12 Unto thee, O GOD, will I pay my vows: unto thee will I give thanks.

13 For thou hast delivered my soul from death, and my feet from falling: that I may walk before GOD in the light of the living.

And gloriously was this promise kept when the vow that the good Shepherd had made to give His life for the sheep,* was accomplished on Calvary. Unto Thee will I give thanks. Not only in that “FATHER, I thank Thee that Thou hast heard Me,” before the Passion was yet accomplished, but even more gloriously after the Resurrection, when He, returning from His exile, brought back the thank-offering of a ransomed world,* as an oblation to His FATHER and our FATHER, to His GOD and our GOD. For Thou hast delivered my soul from death: even according to that saying, “Thou shalt not leave my soul in hell, neither shalt Thou suffer Thy Holy One to see corruption.” That I may walk before God in the light of the living: Himself the Light that not only lightens this world, but that is the brightness of the celestial kingdom: “for the LORD GOD doth lighten it, and the Lamb is the Light thereof:” Himself the Light: “In Him was Life,* and the Life was the Light of men.” In another sense they take it of the conversion of heretics, translated out of the darkness and death of their former ignorance, into that light first of all implanted by Baptism and manifested in the Church militant now, hereafter to be more gloriously brilliant when her warfare is accomplished.
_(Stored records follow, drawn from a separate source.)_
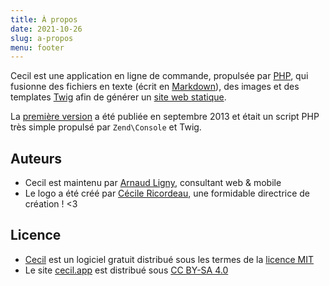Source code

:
 ```yaml
---
title: À propos
date: 2021-10-26
slug: a-propos
menu: footer
---
```

Cecil est une application en ligne de commande, propulsée par [PHP](https://www.php.net), qui fusionne des fichiers en texte (écrit en [Markdown](https://daringfireball.net/projects/markdown/)), des images et des templates [Twig](https://twig.symfony.com) afin de générer un [site web statique](https://en.wikipedia.org/wiki/Static_web_page).

La [première version](https://github.com/Cecilapp/Cecil/commit/58cd48bcc72baa7636ffdd0520d26c2847130537) a été publiée en septembre 2013 et était un script PHP très simple propulsé par `Zend\Console` et Twig.

## Auteurs

- Cecil est maintenu par [Arnaud Ligny](https://arnaudligny.fr), consultant web & mobile
- Le logo a été créé par [Cécile Ricordeau](https://www.cecillie.fr), une formidable directrice de création ! <3

## Licence

- [Cecil](https://github.com/Cecilapp/Cecil/) est un logiciel gratuit distribué sous les termes de la [licence MIT](https://github.com/Cecilapp/Cecil/blob/master/LICENSE )
- Le site [cecil.app](https://cecil.app) est distribué sous [CC BY-SA 4.0](https://creativecommons.org/licenses/by-sa/4.0/)
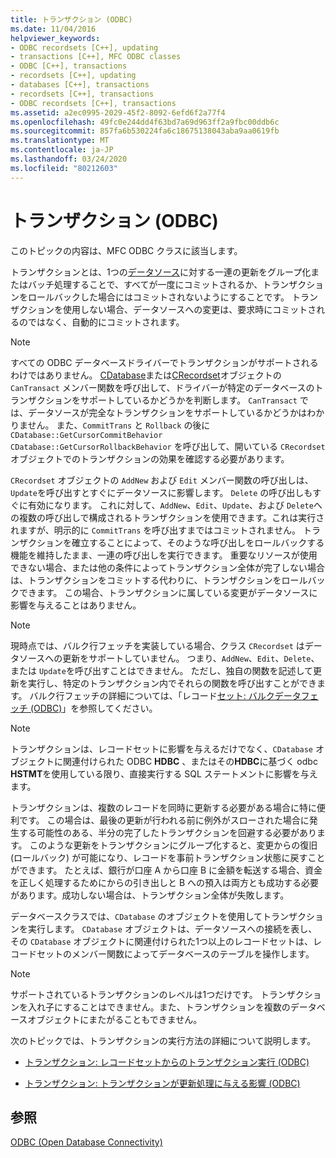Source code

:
 ```yaml
---
title: トランザクション (ODBC)
ms.date: 11/04/2016
helpviewer_keywords:
- ODBC recordsets [C++], updating
- transactions [C++], MFC ODBC classes
- ODBC [C++], transactions
- recordsets [C++], updating
- databases [C++], transactions
- recordsets [C++], transactions
- ODBC recordsets [C++], transactions
ms.assetid: a2ec0995-2029-45f2-8092-6efd6f2a77f4
ms.openlocfilehash: 49fc0e244dd4f63bd7a69d963ff2a9fbc00ddb6c
ms.sourcegitcommit: 857fa6b530224fa6c18675138043aba9aa0619fb
ms.translationtype: MT
ms.contentlocale: ja-JP
ms.lasthandoff: 03/24/2020
ms.locfileid: "80212603"
---
```

# <a name="transaction-odbc"></a>トランザクション (ODBC)

このトピックの内容は、MFC ODBC クラスに該当します。

トランザクションとは、1つの[データソース](../../data/odbc/data-source-odbc.md)に対する一連の更新をグループ化またはバッチ処理することで、すべてが一度にコミットされるか、トランザクションをロールバックした場合にはコミットされないようにすることです。 トランザクションを使用しない場合、データソースへの変更は、要求時にコミットされるのではなく、自動的にコミットされます。

> [!NOTE]
>  すべての ODBC データベースドライバーでトランザクションがサポートされるわけではありません。 [CDatabase](../../mfc/reference/cdatabase-class.md)または[CRecordset](../../mfc/reference/crecordset-class.md)オブジェクトの `CanTransact` メンバー関数を呼び出して、ドライバーが特定のデータベースのトランザクションをサポートしているかどうかを判断します。 `CanTransact` では、データソースが完全なトランザクションをサポートしているかどうかはわかりません。 また、`CommitTrans` と `Rollback` の後に `CDatabase::GetCursorCommitBehavior` `CDatabase::GetCursorRollbackBehavior` を呼び出して、開いている `CRecordset` オブジェクトでのトランザクションの効果を確認する必要があります。

`CRecordset` オブジェクトの `AddNew` および `Edit` メンバー関数の呼び出しは、`Update`を呼び出すとすぐにデータソースに影響します。 `Delete` の呼び出しもすぐに有効になります。 これに対して、`AddNew`、`Edit`、`Update`、および `Delete`への複数の呼び出しで構成されるトランザクションを使用できます。これは実行されますが、明示的に `CommitTrans` を呼び出すまではコミットされません。 トランザクションを確立することによって、そのような呼び出しをロールバックする機能を維持したまま、一連の呼び出しを実行できます。 重要なリソースが使用できない場合、または他の条件によってトランザクション全体が完了しない場合は、トランザクションをコミットする代わりに、トランザクションをロールバックできます。 この場合、トランザクションに属している変更がデータソースに影響を与えることはありません。

> [!NOTE]
>  現時点では、バルク行フェッチを実装している場合、クラス `CRecordset` はデータソースへの更新をサポートしていません。 つまり、`AddNew`、`Edit`、`Delete`、または `Update`を呼び出すことはできません。 ただし、独自の関数を記述して更新を実行し、特定のトランザクション内でそれらの関数を呼び出すことができます。 バルク行フェッチの詳細については、「レコード[セット: バルクデータフェッチ (ODBC)](../../data/odbc/recordset-fetching-records-in-bulk-odbc.md)」を参照してください。

> [!NOTE]
>  トランザクションは、レコードセットに影響を与えるだけでなく、`CDatabase` オブジェクトに関連付けられた ODBC **HDBC** 、またはその**HDBC**に基づく odbc **HSTMT**を使用している限り、直接実行する SQL ステートメントに影響を与えます。

トランザクションは、複数のレコードを同時に更新する必要がある場合に特に便利です。 この場合は、最後の更新が行われる前に例外がスローされた場合に発生する可能性のある、半分の完了したトランザクションを回避する必要があります。 このような更新をトランザクションにグループ化すると、変更からの復旧 (ロールバック) が可能になり、レコードを事前トランザクション状態に戻すことができます。 たとえば、銀行が口座 A から口座 B に金額を転送する場合、資金を正しく処理するためにからの引き出しと B への預入は両方とも成功する必要があります。成功しない場合は、トランザクション全体が失敗します。

データベースクラスでは、`CDatabase` のオブジェクトを使用してトランザクションを実行します。 `CDatabase` オブジェクトは、データソースへの接続を表し、その `CDatabase` オブジェクトに関連付けられた1つ以上のレコードセットは、レコードセットのメンバー関数によってデータベースのテーブルを操作します。

> [!NOTE]
>  サポートされているトランザクションのレベルは1つだけです。 トランザクションを入れ子にすることはできません。また、トランザクションを複数のデータベースオブジェクトにまたがることもできません。

次のトピックでは、トランザクションの実行方法の詳細について説明します。

- [トランザクション: レコードセットからのトランザクション実行 (ODBC)](../../data/odbc/transaction-performing-a-transaction-in-a-recordset-odbc.md)

- [トランザクション: トランザクションが更新処理に与える影響 (ODBC)](../../data/odbc/transaction-how-transactions-affect-updates-odbc.md)

## <a name="see-also"></a>参照

[ODBC (Open Database Connectivity)](../../data/odbc/open-database-connectivity-odbc.md)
It is well said,* that in the deliverance of the soul from death, we have the work of the FATHER; of the feet from falling, that of the SON; of the walking in the Light of the Living, that of the HOLY GHOST, the LORD and Giver of life.

And therefore:

Glory be to the FATHER, in Whose Word we will rejoice; and to the SON, Who paid His vows in the evening sacrifice of the world; and to the HOLY GHOST, through Whom we trust to walk in the Light of the living;

As it was in the beginning, is now and ever shall be: world without end. Amen.